Bajó del techo una pantalla, en la que apareció tras un siseo de estática la imagen del reverendo Don T. Spates, sentado a su mesa redonda de cerezo, frente a una eminencia gris. Su voz salía de los altavoces como un trueno. Era una versión abreviada de ocho minutos, con lo más significativo del programa. Al término de la proyección, el presidente dejó de caminar y miró a Lockwood. —Ahí tienes el segundo problema. Lockwood respiró hondo.

—Señor presidente, yo no me preocuparía demasiado. Es una locura. Solo se lo creerán los extremistas. El presidente se volvió hacia su jefe de gabinete. —Díselo, Roger.

Los dedos anchos y aplastados de Morton ajustaron la corbata con tranquilidad, mientras sus ojos grises observaban a Lockwood.

—Antes del final de
América: mesa redonda
, la Casa Blanca ya había recibido casi cien mil e-mails. Hace media hora se alcanzaron los doscientos mil. No tengo el último recuento porque los servidores se han colgado. Lockwood sintió un escalofrío de horror. —No he visto nada igual en todos los años que llevo en la política —dijo el presidente—. ¡Y justo ahora el puñetero proyecto
Isabella
enmudece! ¡Parece mentira! Lockwood miró a Galdone, pero el lúgubre jefe de campaña se reservaba su opinión, como de costumbre.

—¿Se podría mandar a alguien para ver qué ocurre?

Quien respondió fue el director del FBI.

—Lo estamos sopesando. Quizá un pequeño equipo… por si se produjera… alguna emergencia…

—¿Emergencia?

—No es descartable que sean terroristas, o algún tipo de motín interno.

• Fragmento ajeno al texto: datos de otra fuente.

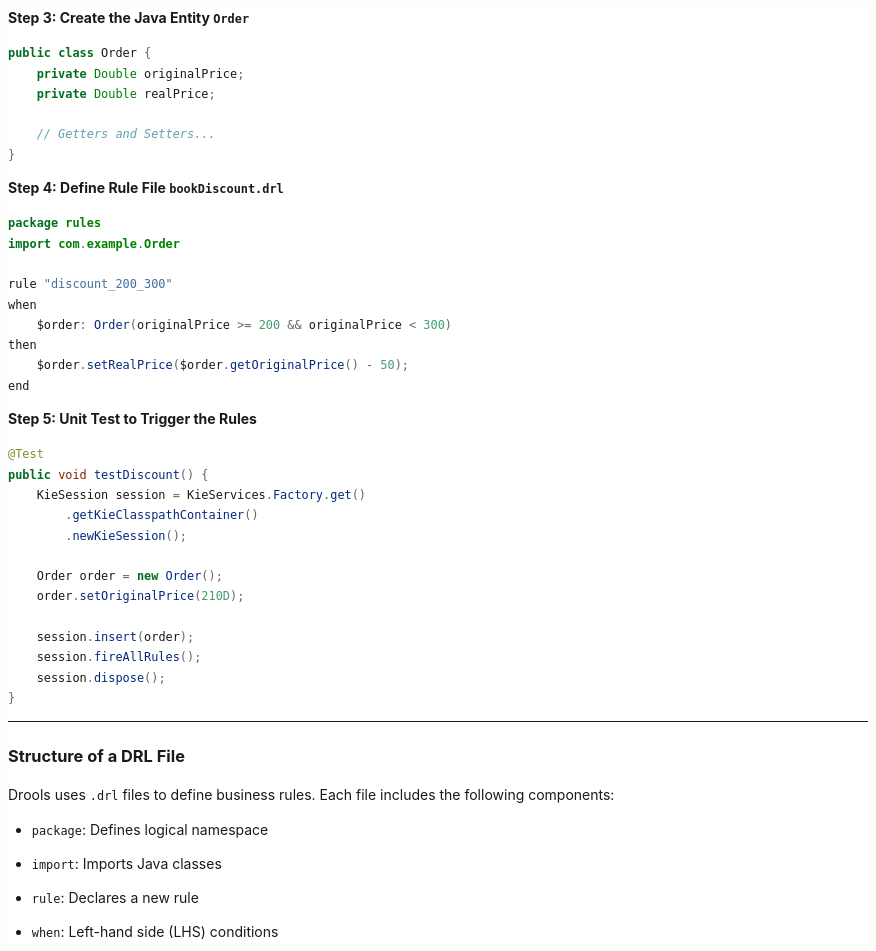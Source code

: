 **Step 3: Create the Java Entity `Order`**

```java
public class Order {
    private Double originalPrice;
    private Double realPrice;

    // Getters and Setters...
}
```

**Step 4: Define Rule File `bookDiscount.drl`**

```java
package rules
import com.example.Order

rule "discount_200_300"
when
    $order: Order(originalPrice >= 200 && originalPrice < 300)
then
    $order.setRealPrice($order.getOriginalPrice() - 50);
end
```

**Step 5: Unit Test to Trigger the Rules**

```java
@Test
public void testDiscount() {
    KieSession session = KieServices.Factory.get()
        .getKieClasspathContainer()
        .newKieSession();

    Order order = new Order();
    order.setOriginalPrice(210D);

    session.insert(order);
    session.fireAllRules();
    session.dispose();
}
```

---

### Structure of a DRL File

Drools uses `.drl` files to define business rules. Each file includes the following components:

- `package`: Defines logical namespace
    
- `import`: Imports Java classes
    
- `rule`: Declares a new rule
    
- `when`: Left-hand side (LHS) conditions
    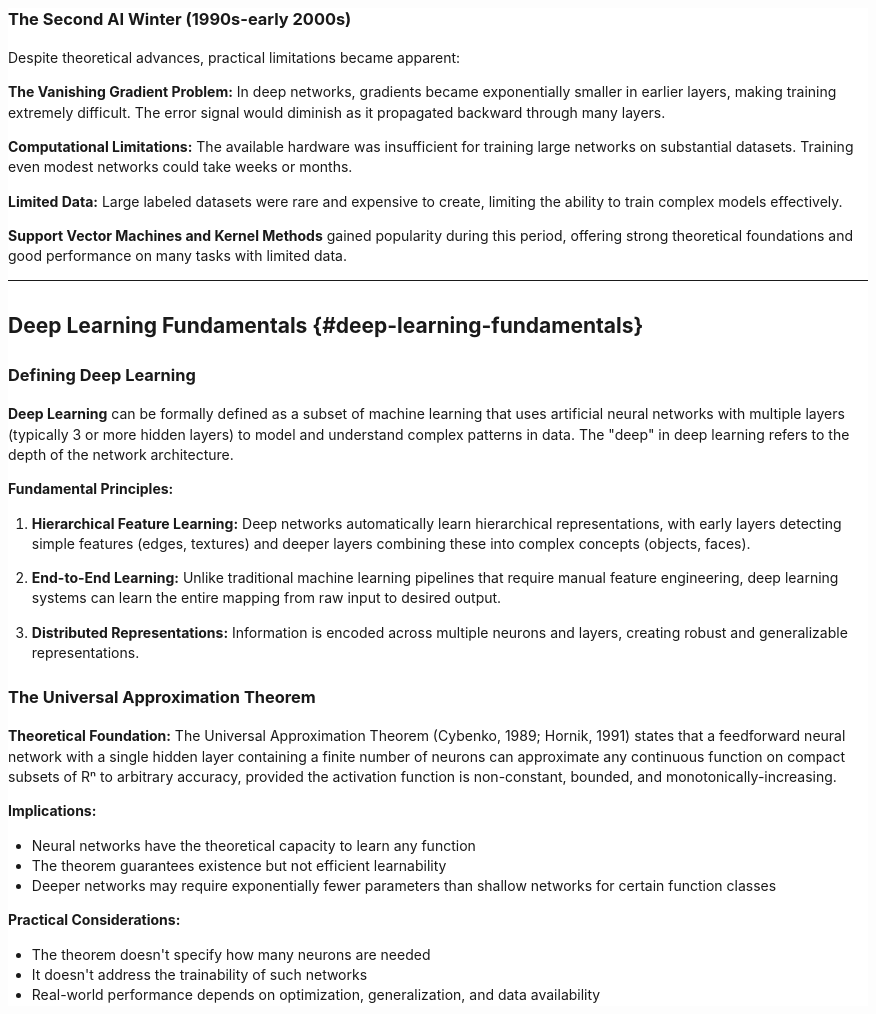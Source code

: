 ### The Second AI Winter (1990s-early 2000s)

Despite theoretical advances, practical limitations became apparent:

**The Vanishing Gradient Problem:** In deep networks, gradients became exponentially smaller in earlier layers, making training extremely difficult. The error signal would diminish as it propagated backward through many layers.

**Computational Limitations:** The available hardware was insufficient for training large networks on substantial datasets. Training even modest networks could take weeks or months.

**Limited Data:** Large labeled datasets were rare and expensive to create, limiting the ability to train complex models effectively.

**Support Vector Machines and Kernel Methods** gained popularity during this period, offering strong theoretical foundations and good performance on many tasks with limited data.

---

## Deep Learning Fundamentals {#deep-learning-fundamentals}

### Defining Deep Learning

**Deep Learning** can be formally defined as a subset of machine learning that uses artificial neural networks with multiple layers (typically 3 or more hidden layers) to model and understand complex patterns in data. The "deep" in deep learning refers to the depth of the network architecture.

**Fundamental Principles:**

1. **Hierarchical Feature Learning:** Deep networks automatically learn hierarchical representations, with early layers detecting simple features (edges, textures) and deeper layers combining these into complex concepts (objects, faces).

2. **End-to-End Learning:** Unlike traditional machine learning pipelines that require manual feature engineering, deep learning systems can learn the entire mapping from raw input to desired output.

3. **Distributed Representations:** Information is encoded across multiple neurons and layers, creating robust and generalizable representations.

### The Universal Approximation Theorem

**Theoretical Foundation:** The Universal Approximation Theorem (Cybenko, 1989; Hornik, 1991) states that a feedforward neural network with a single hidden layer containing a finite number of neurons can approximate any continuous function on compact subsets of Rⁿ to arbitrary accuracy, provided the activation function is non-constant, bounded, and monotonically-increasing.

**Implications:**
- Neural networks have the theoretical capacity to learn any function
- The theorem guarantees existence but not efficient learnability
- Deeper networks may require exponentially fewer parameters than shallow networks for certain function classes

**Practical Considerations:**
- The theorem doesn't specify how many neurons are needed
- It doesn't address the trainability of such networks
- Real-world performance depends on optimization, generalization, and data availability
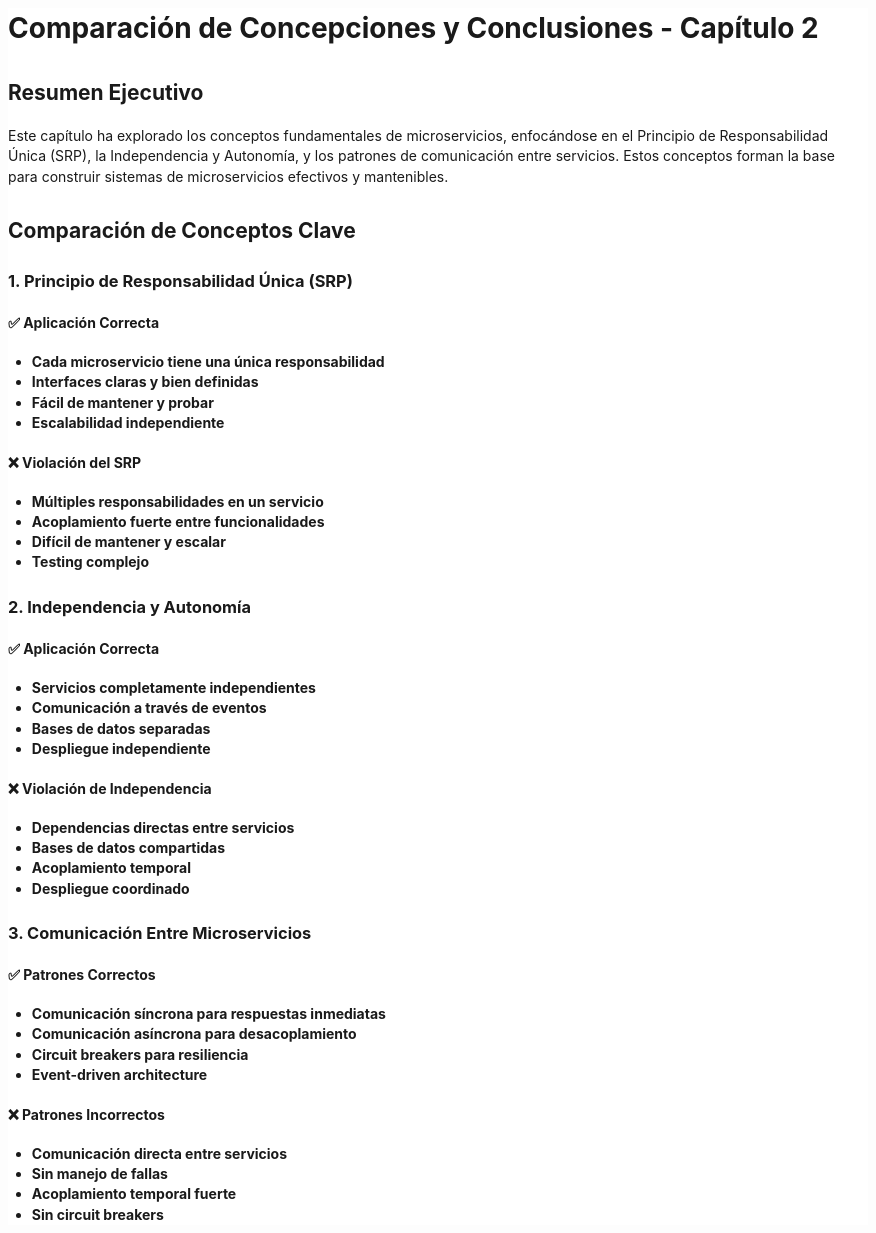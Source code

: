 # Comparación de Concepciones y Conclusiones - Capítulo 2

## Resumen Ejecutivo

Este capítulo ha explorado los conceptos fundamentales de microservicios, enfocándose en el Principio de Responsabilidad Única (SRP), la Independencia y Autonomía, y los patrones de comunicación entre servicios. Estos conceptos forman la base para construir sistemas de microservicios efectivos y mantenibles.

## Comparación de Conceptos Clave

### 1. Principio de Responsabilidad Única (SRP)

#### ✅ Aplicación Correcta
- **Cada microservicio tiene una única responsabilidad**
- **Interfaces claras y bien definidas**
- **Fácil de mantener y probar**
- **Escalabilidad independiente**

#### ❌ Violación del SRP
- **Múltiples responsabilidades en un servicio**
- **Acoplamiento fuerte entre funcionalidades**
- **Difícil de mantener y escalar**
- **Testing complejo**

### 2. Independencia y Autonomía

#### ✅ Aplicación Correcta
- **Servicios completamente independientes**
- **Comunicación a través de eventos**
- **Bases de datos separadas**
- **Despliegue independiente**

#### ❌ Violación de Independencia
- **Dependencias directas entre servicios**
- **Bases de datos compartidas**
- **Acoplamiento temporal**
- **Despliegue coordinado**

### 3. Comunicación Entre Microservicios

#### ✅ Patrones Correctos
- **Comunicación síncrona para respuestas inmediatas**
- **Comunicación asíncrona para desacoplamiento**
- **Circuit breakers para resiliencia**
- **Event-driven architecture**

#### ❌ Patrones Incorrectos
- **Comunicación directa entre servicios**
- **Sin manejo de fallas**
- **Acoplamiento temporal fuerte**
- **Sin circuit breakers**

Se trata de una posibilidad muy remota, pero que hay que tener en cuenta.

Lockwood sintió una creciente sensación de irrealidad.

—En fin, Stanton —dijo el presidente, juntando las manos en la espalda—, tú llevas el proyecto
Isabella
. ¿Qué demonios está pasando?

Lockwood carraspeó.

—Lo único que puedo decir es que es muy extraño, y que se salta todos los protocolos. La verdad es que no lo entiendo, a menos que…

—¿A menos que qué? —preguntó el presidente.

—Que los científicos hayan desconectado adrede el sistema de comunicaciones.

—¿Cómo podemos saberlo?

Lockwood pensó un rato.

—En Los Álamos hay un tal Bernard Wolf que era el brazo derecho del ingeniero jefe, Ken Dolby, el que diseñó el
Isabella
. Wolf sabe cómo está montado todo; conoce los sistemas, los ordenadores y cómo funciona el conjunto. También debería tener un juego completo de planos.

El presidente se volvió hacia su jefe de gabinete.

—Quiero que ahora mismo le localicéis.

—Sí, señor presidente.

Morton hizo salir escopeteado a su ayudante. Después se acercó a la ventana y se volvió. Tenía la cara roja, y se le marcaba un poco el pulso en las venas del cuello. Miró directamente a Lockwood.

—Stan, desde hace semanas no he hecho otra cosa que decirte lo preocupado que estaba porque el proyecto
Isabella
no avanzaba. ¿Se puede saber qué diantre has estado haciendo?

Su tono dejó de piedra a Lockwood. Hacía años que nadie le hablaba así. Mantuvo un estricto control de su voz.

—Trabajar día y noche en el asunto. Incluso tengo un infiltrado.

—¿Un infiltrado? ¡Madre mía! ¿Sin pasar por mí?

—Lo autoricé yo —dijo el presidente con cierta dureza—. Vamos, menos comportarse como unos gallitos y más centrarse en el problema.

—¿Y qué se supone que hace exactamente tu infiltrado? —preguntó Morton sin hacer caso al presidente.

—Investigar el retraso e intentar averiguar el motivo.

—¿Y?

—Espero resultados para mañana.

—¿Cómo te pones en contacto con él?

—Por satélite, con un teléfono secreto —dijo Lockwood—. Lo malo es si está en el Bunker, con los demás, porque bajo tierra no funciona.

—Inténtalo de todos modos.

Con mano temblorosa, Lockwood escribió el número en un papelito y se lo dio a Jean.